Step One – Lose the Online Logs at Primary
Oh yeah that’s the funny part! Big Smile

I will delete 'em, they are important. But of course i made them very important.Smile After a bunch of nonsense transactions all my three Online Log Groups are ACTIVE, which means they contain information not yet written down by Database Writer:

SQL> select group#, sequence#, members, status from v$log;

    GROUP#  SEQUENCE#    MEMBERS STATUS
---------- ---------- ---------- ----------------
         1         75          2 ACTIVE
         2         76          2 ACTIVE
         3         77          2 CURRENT


Now please go away :-)

select 'rm ' || member from v$logfile f, v$log l
where f.group# = l.group#;

SQL> select 'rm ' || member from v$logfile f, v$log l
  2  where f.group# = l.group#;

'RM'||MEMBER
-----------------------------------
rm /u00/oradata/DG/redog1m1DG.dbf
rm /u01/oradata/DG/redog1m2DG.dbf
rm /u00/oradata/DG/redog2m1DG.dbf
rm /u01/oradata/DG/redog2m2DG.dbf
rm /u00/oradata/DG/redog3m1DG.dbf
rm /u01/oradata/DG/redog3m2DG.dbf

6 rows selected.


After calling those 6 statements, I switched the logfiles, until the db was hanging. It was the third switch.
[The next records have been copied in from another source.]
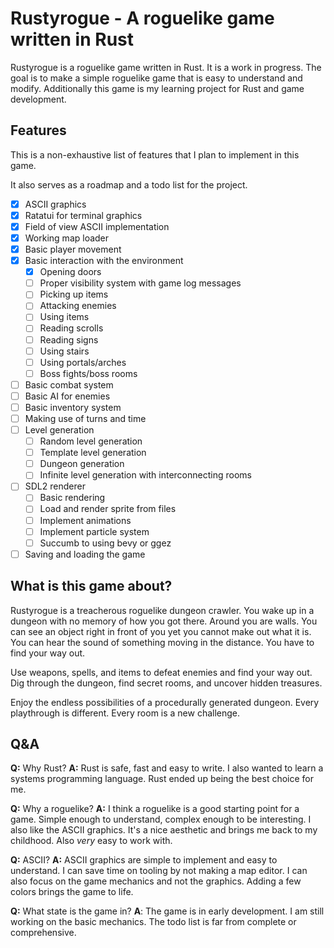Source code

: # Rustyrogue - A roguelike game written in Rust

Rustyrogue is a roguelike game written in Rust. It is a work in progress.
The goal is to make a simple roguelike game that is easy to understand and modify.
Additionally this game is my learning project for Rust and game development.

## Features

This is a non-exhaustive list of features that I plan to implement in this game.

It also serves as a roadmap and a todo list for the project.

- [x] ASCII graphics
- [x] Ratatui for terminal graphics
- [x] Field of view ASCII implementation
- [x] Working map loader
- [x] Basic player movement
- [x] Basic interaction with the environment
  - [x] Opening doors
  - [ ] Proper visibility system with game log messages
  - [ ] Picking up items
  - [ ] Attacking enemies
  - [ ] Using items
  - [ ] Reading scrolls
  - [ ] Reading signs
  - [ ] Using stairs
  - [ ] Using portals/arches
  - [ ] Boss fights/boss rooms
- [ ] Basic combat system
- [ ] Basic AI for enemies
- [ ] Basic inventory system
- [ ] Making use of turns and time
- [ ] Level generation
  - [ ] Random level generation
  - [ ] Template level generation
  - [ ] Dungeon generation
  - [ ] Infinite level generation with interconnecting rooms
- [ ] SDL2 renderer
  - [ ] Basic rendering
  - [ ] Load and render sprite from files
  - [ ] Implement animations
  - [ ] Implement particle system
  - [ ] Succumb to using bevy or ggez
- [ ] Saving and loading the game

## What is this game about?

Rustyrogue is a treacherous roguelike dungeon crawler.
You wake up in a dungeon with no memory of how you got there.
Around you are walls. You can see an object right in front of you
yet you cannot make out what it is. You can hear the sound of
something moving in the distance. You have to find your way out.

Use weapons, spells, and items to defeat enemies and find your way out.
Dig through the dungeon, find secret rooms, and uncover hidden treasures.

Enjoy the endless possibilities of a procedurally generated dungeon.
Every playthrough is different. Every room is a new challenge.

## Q&A

**Q:** Why Rust?
**A:** Rust is safe, fast and easy to write. I also wanted to learn a systems
programming language. Rust ended up being the best choice for me.

**Q:** Why a roguelike?
**A:** I think a roguelike is a good starting point for a game. Simple enough
to understand, complex enough to be interesting. I also like the ASCII
graphics. It's a nice aesthetic and brings me back to my childhood.
Also _very_ easy to work with.

**Q:** ASCII?
**A:** ASCII graphics are simple to implement and easy to understand.
I can save time on tooling by not making a map editor. I can also
focus on the game mechanics and not the graphics. Adding a few
colors brings the game to life.

**Q:** What state is the game in?
**A**: The game is in early development. I am still working on the basic mechanics.
The todo list is far from complete or comprehensive.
The alert log shows a couple of such errors:

Fri Nov  6 10:58:45 2009
Errors in file /u00/app/oracle/admin/DG/bdump/dg_arc1_21328.trc:
ORA-00313: open failed for members of log group 3 of thread 1
ORA-00312: online log 3 thread 1: '/u01/oradata/DG/redog3m2DG.dbf'
ORA-27037: unable to obtain file status
Linux-x86_64 Error: 2: No such file or directory
Additional information: 3
ORA-00312: online log 3 thread 1: '/u00/oradata/DG/redog3m1DG.dbf'
ORA-27037: unable to obtain file status
Linux-x86_64 Error: 2: No such file or directory
Additional information: 3


Step Two – Failover
Okay now it is time to let our users work again on our standby site. So lets activate the standby.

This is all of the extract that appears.